Understanding Cocoa Productivity
Improving farm productivity through improving livelihoods
As the world’s appetite for cocoa increases, we want to support farmers to grow cocoa sustainably and to enable them to earn a decent income. We believe that improving the livelihoods of cocoa farmers and their communities is the best way to improve farm productivity.
This thinking forms the background for the evolution of the Cargill Cocoa Promise.
Seeing the world through cocoa farmers’ eyes
Understanding how cocoa farmers see the world strengthens our thinking about how best to support profitable farming in cocoa-growing countries.
Cocoa farmers’ primary concern is to have the best livelihoods they can – to achieve a decent income so they can eat well, pay their children's school fees, and live in a house and community with improving amenities.
Our support for farmer organizations - which are the starting point for interventions in farmer training, farm development and community support - is a key part of our approach to improving livelihoods.

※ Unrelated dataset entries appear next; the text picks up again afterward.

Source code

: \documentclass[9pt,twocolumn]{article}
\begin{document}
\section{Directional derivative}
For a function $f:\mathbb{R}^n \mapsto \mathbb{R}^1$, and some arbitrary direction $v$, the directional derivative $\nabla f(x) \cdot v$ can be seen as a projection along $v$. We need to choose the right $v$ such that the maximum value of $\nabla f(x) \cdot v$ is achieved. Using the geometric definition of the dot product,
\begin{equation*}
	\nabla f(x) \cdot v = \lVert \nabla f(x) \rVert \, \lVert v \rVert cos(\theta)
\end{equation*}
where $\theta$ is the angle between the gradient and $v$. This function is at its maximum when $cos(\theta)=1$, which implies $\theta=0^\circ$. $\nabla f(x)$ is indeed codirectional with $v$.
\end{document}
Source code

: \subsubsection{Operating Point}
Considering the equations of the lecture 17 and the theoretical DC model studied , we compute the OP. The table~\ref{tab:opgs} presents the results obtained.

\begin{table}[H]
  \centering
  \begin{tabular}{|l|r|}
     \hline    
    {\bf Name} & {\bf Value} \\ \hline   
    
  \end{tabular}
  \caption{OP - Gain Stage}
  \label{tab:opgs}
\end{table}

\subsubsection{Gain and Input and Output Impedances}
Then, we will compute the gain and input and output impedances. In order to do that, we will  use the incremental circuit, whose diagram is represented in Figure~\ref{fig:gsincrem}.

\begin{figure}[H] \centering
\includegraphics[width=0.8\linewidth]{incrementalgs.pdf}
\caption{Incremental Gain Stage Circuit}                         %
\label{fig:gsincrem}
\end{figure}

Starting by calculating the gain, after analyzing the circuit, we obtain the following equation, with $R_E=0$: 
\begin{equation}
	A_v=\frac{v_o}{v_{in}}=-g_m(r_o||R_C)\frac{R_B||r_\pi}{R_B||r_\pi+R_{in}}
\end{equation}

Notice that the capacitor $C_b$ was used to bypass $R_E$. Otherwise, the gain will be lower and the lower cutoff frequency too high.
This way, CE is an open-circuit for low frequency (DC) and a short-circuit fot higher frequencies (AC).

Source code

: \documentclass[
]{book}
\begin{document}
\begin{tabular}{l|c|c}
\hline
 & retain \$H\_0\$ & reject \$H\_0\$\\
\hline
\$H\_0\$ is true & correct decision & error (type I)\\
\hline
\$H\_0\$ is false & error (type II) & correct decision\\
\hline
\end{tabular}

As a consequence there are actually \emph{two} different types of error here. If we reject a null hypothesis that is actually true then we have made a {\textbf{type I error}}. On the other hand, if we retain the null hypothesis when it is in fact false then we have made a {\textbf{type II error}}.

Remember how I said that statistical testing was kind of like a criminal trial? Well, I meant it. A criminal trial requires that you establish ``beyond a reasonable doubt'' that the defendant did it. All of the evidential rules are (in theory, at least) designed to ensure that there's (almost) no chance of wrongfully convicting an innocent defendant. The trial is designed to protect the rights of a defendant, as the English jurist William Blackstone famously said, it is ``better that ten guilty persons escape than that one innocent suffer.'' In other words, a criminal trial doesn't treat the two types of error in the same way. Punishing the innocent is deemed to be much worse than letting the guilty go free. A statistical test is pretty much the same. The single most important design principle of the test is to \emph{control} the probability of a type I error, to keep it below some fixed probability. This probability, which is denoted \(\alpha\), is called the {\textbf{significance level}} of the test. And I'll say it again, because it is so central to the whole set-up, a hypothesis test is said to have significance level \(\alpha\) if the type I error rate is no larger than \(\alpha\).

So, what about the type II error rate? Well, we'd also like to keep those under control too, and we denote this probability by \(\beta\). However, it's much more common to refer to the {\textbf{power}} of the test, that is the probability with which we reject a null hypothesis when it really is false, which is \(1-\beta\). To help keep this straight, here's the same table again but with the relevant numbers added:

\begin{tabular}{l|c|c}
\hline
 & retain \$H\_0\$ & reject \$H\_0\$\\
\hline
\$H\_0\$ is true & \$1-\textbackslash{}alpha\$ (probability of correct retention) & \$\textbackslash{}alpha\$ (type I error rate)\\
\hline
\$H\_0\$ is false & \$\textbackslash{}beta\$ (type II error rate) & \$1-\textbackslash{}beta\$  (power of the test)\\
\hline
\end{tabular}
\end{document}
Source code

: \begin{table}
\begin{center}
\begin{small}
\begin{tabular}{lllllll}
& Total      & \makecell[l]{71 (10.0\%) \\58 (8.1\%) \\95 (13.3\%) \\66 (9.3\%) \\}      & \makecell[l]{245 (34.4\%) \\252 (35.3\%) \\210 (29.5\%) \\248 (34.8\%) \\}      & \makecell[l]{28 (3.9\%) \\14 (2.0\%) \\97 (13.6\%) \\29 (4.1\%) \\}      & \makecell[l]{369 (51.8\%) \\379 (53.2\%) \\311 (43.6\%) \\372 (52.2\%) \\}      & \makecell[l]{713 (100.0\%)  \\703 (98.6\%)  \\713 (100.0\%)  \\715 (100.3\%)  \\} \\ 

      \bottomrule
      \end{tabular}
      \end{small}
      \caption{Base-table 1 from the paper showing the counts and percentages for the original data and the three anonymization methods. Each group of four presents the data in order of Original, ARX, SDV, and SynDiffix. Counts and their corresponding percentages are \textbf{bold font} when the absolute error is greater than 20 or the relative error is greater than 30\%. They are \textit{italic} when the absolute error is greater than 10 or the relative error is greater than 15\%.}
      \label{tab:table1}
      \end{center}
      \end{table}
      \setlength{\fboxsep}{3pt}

To help professionalize these organizations, so that they can do more, more efficiently, we encourage them to participate in the Cargill Coop Academy. This combines 28 days of intensive classroom training with a year of personalized on-the-ground coaching. Three hundred and twenty leaders from 80 cooperatives have completed or are enrolled in the Coop Academy
Taking a holistic approach to cocoa productivity
Increasing profitability is a more complex challenge than improving farmers’ yields. We have learned that a structured, sequential transition program enables farmers to make their farms more profitable and productive.
Our farmer training educates farmers on how and when to use inputs to maximize productivity and minimize costs and risks. For example, fertilizer, when used correctly, can increase yields quite rapidly. But it is expensive, so farmers need a drastic increase in yield to pay back their investment. Our training has helped farmers to increase their yields by 56%, by using fertilizer correctly.
Our ambition is to enable cocoa farmers to improve their livelihoods by running their farms as businesses, delivering bigger yields over time in a sustainable way.
Achieving a living income
The World Bank has defined an international poverty line, the absolute minimum to lift a person out of poverty, as US$2 a day. We refer to the World Bank’s definition to help us define a living income for cocoa smallholder farmers, although it may not be exact.
We define living income for farmers by adding up the expenses they incur to achieve a decent livelihood in their local area. We then assume that farmers must achieve this level of income as an absolute minimum and ideally, a higher amount. We also consider what we know about the circumstances of the cocoa farmers with whom we work.
Cargill is participating in a working group with a remit to deepen the discussion on living income and contribute to further development of the concept for cocoa.